In a Palestinian State, Which Settlements Move? Here Are the Maps
Every week seems to bring some new manufactured scandal that’s supposed to prove that the Palestinians aren’t really ready for peace. The latest is the phony blow-up over the statement by the Washington representative of the Palestine Liberation Organization, Maen Areikat, in which he’s supposed to have called for a “Jew-free” Palestinian state. Josh Rogin at ForeignPolicy.com has Areikat’s denial that he said anything of the sort, but Rogin doesn’t quite explain how this thing got started. Well-meaning Westerners are continually asking whether it wouldn’t be possible to avoid a traumatic relocation of Israeli settlers back into Israel after a peace agreement by allowing them to stay on as citizens of Palestine.
Israeli and Palestinian leaders alike regard that as a non-starter for a variety of reasons: The most militant settlers, who mostly are the ones deepest inside Palestinian-populated areas and would have to be relocated, didn’t go there for the scenery, the weather or the rent, but to assert Israeli sovereignty over holy soil, and the vast majority have no intention of being good citizens of another sovereignty.

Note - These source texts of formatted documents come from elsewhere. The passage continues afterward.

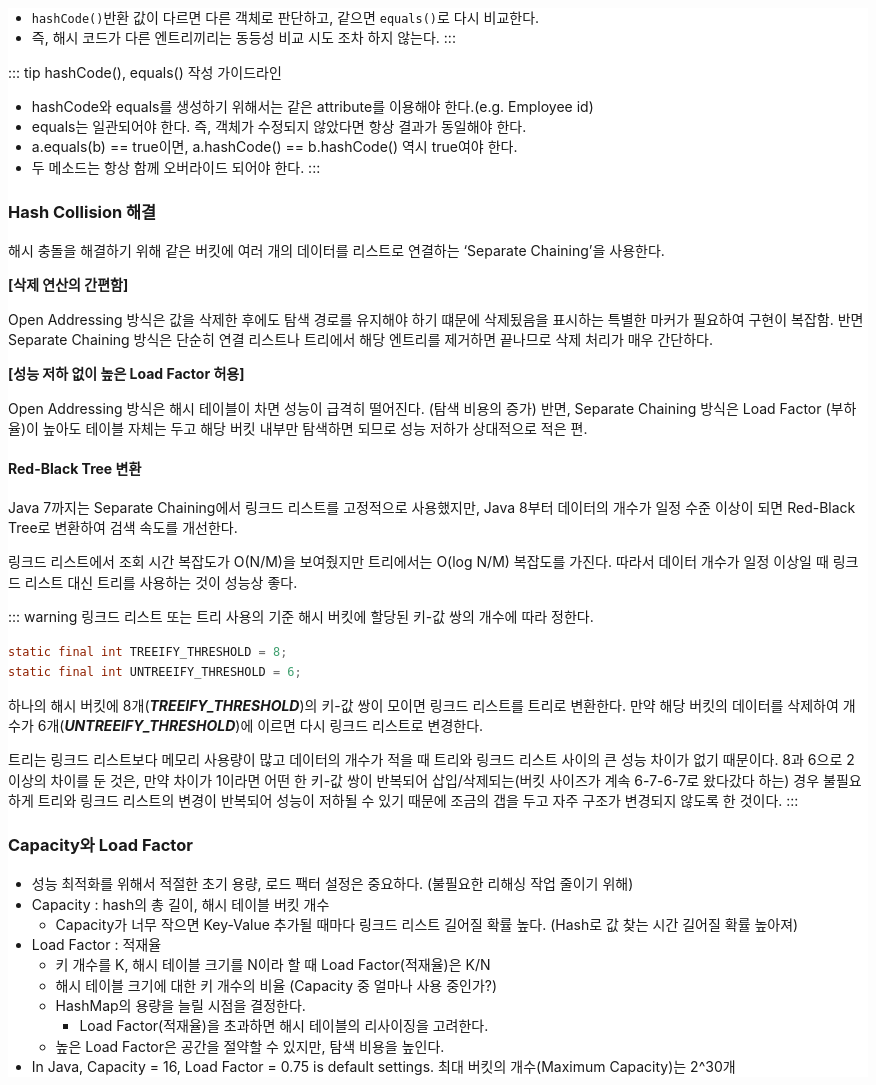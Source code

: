 - `hashCode()`반환 값이 다르면 다른 객체로 판단하고, 같으면 `equals()`로 다시 비교한다.
- 즉, 해시 코드가 다른 엔트리끼리는 동등성 비교 시도 조차 하지 않는다.
:::

::: tip hashCode(), equals() 작성 가이드라인
- hashCode와 equals를 생성하기 위해서는 같은 attribute를 이용해야 한다.(e.g. Employee id)
- equals는 일관되어야 한다. 즉, 객체가 수정되지 않았다면 항상 결과가 동일해야 한다.
- a.equals(b) == true이면, a.hashCode() == b.hashCode() 역시 true여야 한다.
- 두 메소드는 항상 함께 오버라이드 되어야 한다.
:::

### Hash Collision 해결
해시 충돌을 해결하기 위해 같은 버킷에 여러 개의 데이터를 리스트로 연결하는 ‘Separate Chaining’을 사용한다.

**[삭제 연산의 간편함]**

Open Addressing 방식은 값을 삭제한 후에도 탐색 경로를 유지해야 하기 떄문에 삭제됬음을 표시하는 특별한 마커가 필요하여 구현이 복잡함. 반면 Separate Chaining 방식은 단순히 연결 리스트나 트리에서 해당 엔트리를 제거하면 끝나므로 삭제 처리가 매우 간단하다.

**[성능 저하 없이 높은 Load Factor 허용]**

Open Addressing 방식은 해시 테이블이 차면 성능이 급격히 떨어진다. (탐색 비용의 증가) 반면, Separate Chaining 방식은 Load Factor (부하율)이 높아도 테이블 자체는 두고 해당 버킷 내부만 탐색하면 되므로 성능 저하가 상대적으로 적은 편.

#### Red-Black Tree 변환
Java 7까지는 Separate Chaining에서 링크드 리스트를 고정적으로 사용했지만, Java 8부터 데이터의 개수가 일정 수준 이상이 되면 Red-Black Tree로 변환하여 검색 속도를 개선한다.

링크드 리스트에서 조회 시간 복잡도가 O(N/M)을 보여줬지만 트리에서는 O(log N/M) 복잡도를 가진다. 따라서 데이터 개수가 일정 이상일 때 링크드 리스트 대신 트리를 사용하는 것이 성능상 좋다.

::: warning 링크드 리스트 또는 트리 사용의 기준
해시 버킷에 할당된 키-값 쌍의 개수에 따라 정한다.

```java
static final int TREEIFY_THRESHOLD = 8;
static final int UNTREEIFY_THRESHOLD = 6;
```

하나의 해시 버킷에 8개(***TREEIFY_THRESHOLD***)의 키-값 쌍이 모이면 링크드 리스트를 트리로 변환한다. 만약 해당 버킷의 데이터를 삭제하여 개수가 6개(***UNTREEIFY_THRESHOLD***)에 이르면 다시 링크드 리스트로 변경한다.

트리는 링크드 리스트보다 메모리 사용량이 많고 데이터의 개수가 적을 때 트리와 링크드 리스트 사이의 큰 성능 차이가 없기 때문이다. 8과 6으로 2 이상의 차이를 둔 것은, 만약 차이가 1이라면 어떤 한 키-값 쌍이 반복되어 삽입/삭제되는(버킷 사이즈가 계속 6-7-6-7로 왔다갔다 하는) 경우 불필요하게 트리와 링크드 리스트의 변경이 반복되어 성능이 저하될 수 있기 때문에 조금의 갭을 두고 자주 구조가 변경되지 않도록 한 것이다.
:::

### Capacity와 Load Factor
- 성능 최적화를 위해서 적절한 초기 용량, 로드 팩터 설정은 중요하다. (불필요한 리해싱 작업 줄이기 위해)
- Capacity : hash의 총 길이, 해시 테이블 버킷 개수
    - Capacity가 너무 작으면 Key-Value 추가될 때마다 링크드 리스트 길어질 확률 높다. (Hash로 값 찾는 시간 길어질 확률 높아져)
- Load Factor : 적재율
    - 키 개수를 K, 해시 테이블 크기를 N이라 할 때 Load Factor(적재율)은 K/N
    - 해시 테이블 크기에 대한 키 개수의 비율 (Capacity 중 얼마나 사용 중인가?)
    - HashMap의 용량을 늘릴 시점을 결정한다.
        - Load Factor(적재율)을 초과하면 해시 테이블의 리사이징을 고려한다.
    - 높은 Load Factor은 공간을 절약할 수 있지만, 탐색 비용을 높인다.
- In Java, Capacity = 16, Load Factor = 0.75 is default settings. 최대 버킷의 개수(Maximum Capacity)는 2^30개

The Palestinians regard the settlements as illegal. Israeli politicians worry that they would be targets for Palestinian violence. Israeli intelligence worries that they would welcome attacks, possibly even provoke them, in order to draw Israeli forces back in and scuttle the agreement. Here’s the thing: When Palestinians and Israelis speak of the different populations in political terms, they tend to refer to them as “the Arabs” and “the Jews.” To American ears, such discussions have immediate connotations of bigotry, since we here associate “Jews” with “inoffensive minority” as opposed to “empowered sovereignty.” So a perfectly reasonable political discussion about future Middle Eastern borders and sovereignties gets caught up in an entirely unrelated anxiety about medieval European prejudice. We American Jews haven’t quite gotten our minds around Herzl’s dream of Jews being normalized among the nations.
Exactly which settlers are we talking about? Which settlements would be candidates for dismantlement, and which are in those mysterious “settlement blocs” that Israel expects to keep? And where in the world is Israel supposed to find the land to hand over in that one-for-one match of which the diplomats speak? Good question. And David Makovsky, the estimable journalist-scholar of the Washington Institute for Near East Policy (and former Jerusalem Post editor and Haaretz correspondent) has answers:
He published a series of maps on the New York Times website showing the most likely options. The individual maps differ in how many settlers would be relocated and how much land would be involved in the mutual swap. The more land is swapped (that is, the more of the West Bank Israel keeps), the fewer settlers have to be relocated. Alternatively, the less land is swapped, the smoother and more contiguous the new Palestinian state. It will be a very tough calculation on both sides. In the meantime, though, it makes for a fascinating afternoon’s study. Spend some time with it.